◆ **EXERCISE PROMPT**:
Work through the entries that follow and state how many lines contain the word "sure". Only the number is wanted.

======== INFORMATION SUPPLIED

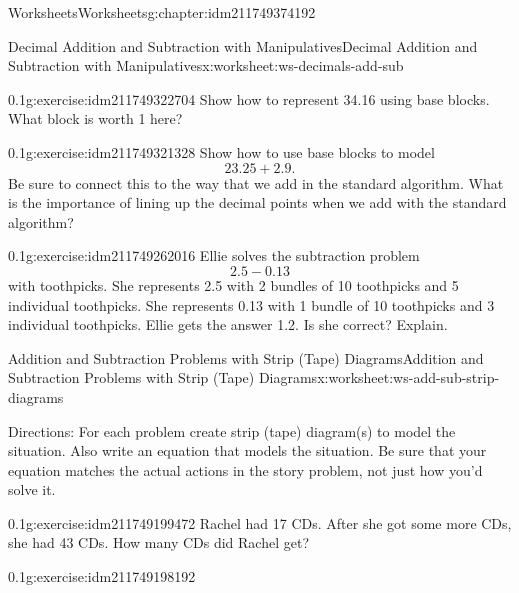 \documentclass[twoside,11pt,]{book}
\begin{document}
\begin{chapterptx}{Worksheets}{}{Worksheets}{}{}{g:chapter:idm211749374192}
\begin{worksheet-section-numberless}{Decimal Addition and Subtraction with Manipulatives}{}{Decimal Addition and Subtraction with Manipulatives}{}{}{x:worksheet:ws-decimals-add-sub}
\begin{divisionexercise}{2}{}{0.1}{g:exercise:idm211749322704}%
Show how to represent 34.16 using base blocks.  What block is worth 1 here?%
\end{divisionexercise}%
\begin{divisionexercise}{3}{}{0.1}{g:exercise:idm211749321328}%
Show how to use base blocks to model%
\begin{equation*}
23.25+2.9\text{.}
\end{equation*}
Be sure to connect this to the way that we add in the standard algorithm.  What is the importance of lining up the decimal points when we add with the standard algorithm?%
\end{divisionexercise}%
\begin{divisionexercise}{4}{}{0.1}{g:exercise:idm211749262016}%
Ellie solves the subtraction problem%
\begin{equation*}
2.5-0.13
\end{equation*}
with toothpicks.  She represents 2.5 with 2 bundles of 10 toothpicks and 5 individual toothpicks.  She represents 0.13 with 1 bundle of 10 toothpicks and 3 individual toothpicks.  Ellie gets the answer 1.2.  Is she correct?  Explain.%
\end{divisionexercise}%
\end{worksheet-section-numberless}
\restoregeometry
%
%
\typeout{************************************************}
\typeout{************************************************}
%
\begin{worksheet-section-numberless}{Addition and Subtraction Problems with Strip (Tape) Diagrams}{}{Addition and Subtraction Problems with Strip (Tape) Diagrams}{}{}{x:worksheet:ws-add-sub-strip-diagrams}
\begin{introduction}{}%
Directions: For each problem create strip (tape) diagram(s) to model the situation.  Also write an equation that models the situation.  Be sure that your equation matches the actual actions in the story problem, not just how you’d solve it.%
\end{introduction}%
\begin{divisionexercise}{1}{}{0.1}{g:exercise:idm211749199472}%
Rachel had 17 CDs.  After she got some more CDs, she had 43 CDs.  How many CDs did Rachel get?%
\end{divisionexercise}%
\begin{divisionexercise}{2}{}{0.1}{g:exercise:idm211749198192}%

\end{divisionexercise}
\end{worksheet-section-numberless}
\end{chapterptx}
\end{document}
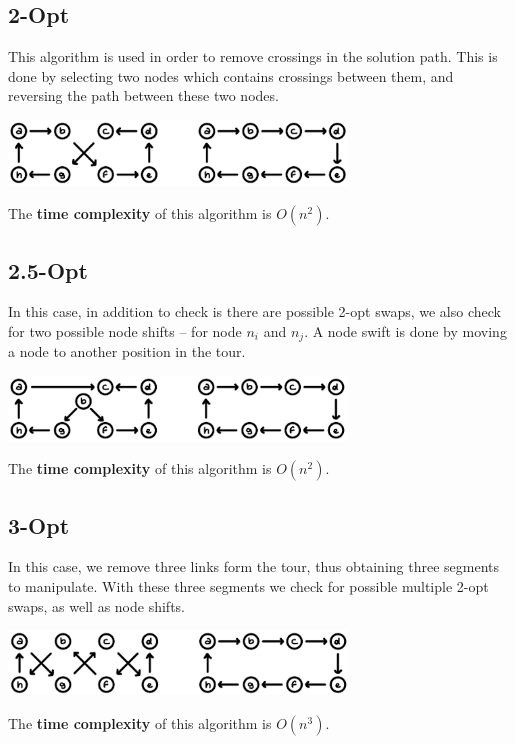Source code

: \documentclass{article}
\begin{document}
\subsection{2-Opt}
This algorithm is used in order to remove crossings in the solution path. This is done by selecting two nodes which contains crossings between them, and reversing the path between these two nodes. \\

\begin{center}
	\includegraphics[width=9cm]{2opt.png}
\end{center}
\vspace{.3cm}
The \textbf{time complexity} of this algorithm is $O(n^2)$.

\subsection{2.5-Opt}
In this case, in addition to check is there are possible 2-opt swaps, we also check for two possible node shifts -- for node $n_i$ and $n_j$. A node swift is done by moving a node to another position in the tour. \\

\begin{center}
	\includegraphics[width=9cm]{2.5opt.png}
\end{center}
\vspace{.3cm}
The \textbf{time complexity} of this algorithm is $O(n^2)$.

\subsection{3-Opt}
In this case, we remove three links form the tour, thus obtaining three segments to manipulate. With these three segments we check for possible multiple 2-opt swaps, as well as node shifts. \\

\begin{center}
	\includegraphics[width=9cm]{3opt.png}
\end{center}
\vspace{.3cm}
The \textbf{time complexity} of this algorithm is $O(n^3)$.
\end{document}
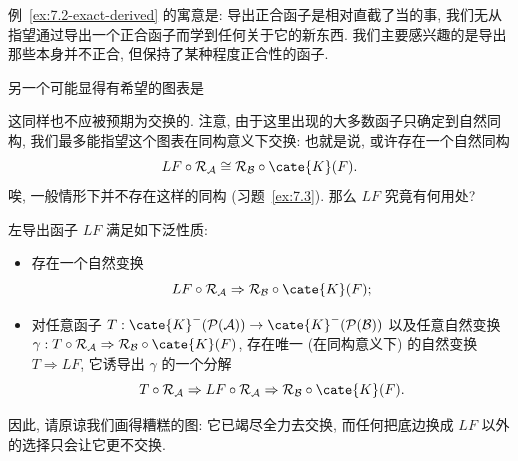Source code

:例~\ref{ex:7.2-exact-derived} 的寓意是: 导出正合函子是相对直截了当的事, 我们无从指望通过导出一个正合函子而学到任何关于它的新东西. 我们主要感兴趣的是导出那些本身并不正合, 但保持了某种程度正合性的函子.

另一个可能显得有希望的图表是
\begin{center}
\end{center}
这同样也不应被预期为交换的. 注意, 由于这里出现的大多数函子只确定到自然同构, 我们最多能指望这个图表在同构意义下交换: 也就是说, 或许存在一个自然同构
\[
L F\circ\mathcal{R}_{\mathcal{A}}\cong \mathcal{R}_{\mathcal{B}}\circ\cate{K}(F).
\]
唉, 一般情形下并不存在这样的同构 (习题~\ref{ex:7.3}). 那么 $L F$ 究竟有何用处?

\begin{proposition}\label{prop:7.3-universal}
左导出函子 $L F$ 满足如下泛性质:
\begin{itemize}
\item 存在一个自然变换
\[
L F\circ\mathcal{R}_{\mathcal{A}} \Rightarrow \mathcal{R}_{\mathcal{B}}\circ\cate{K}(F);
\]
\item 对任意函子 $T:\cate{K}^-(\mathcal{P}(\mathcal{A}))\to\cate{K}^-(\mathcal{P}(\mathcal{B}))$ 以及任意自然变换 $\gamma:T\circ\mathcal{R}_{\mathcal{A}}\Rightarrow \mathcal{R}_{\mathcal{B}}\circ\cate{K}(F)$, 存在唯一 (在同构意义下) 的自然变换 $T\Rightarrow L F$, 它诱导出 $\gamma$ 的一个分解
\[
T\circ\mathcal{R}_{\mathcal{A}}\Rightarrow L F\circ\mathcal{R}_{\mathcal{A}}\Rightarrow \mathcal{R}_{\mathcal{B}}\circ\cate{K}(F).
\]
\end{itemize}
因此, 请原谅我们画得糟糕的图: 它已竭尽全力去交换, 而任何把底边换成 $L F$ 以外的选择只会让它更不交换.
\end{proposition}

================

◆ **TASK SOLUTION**:
2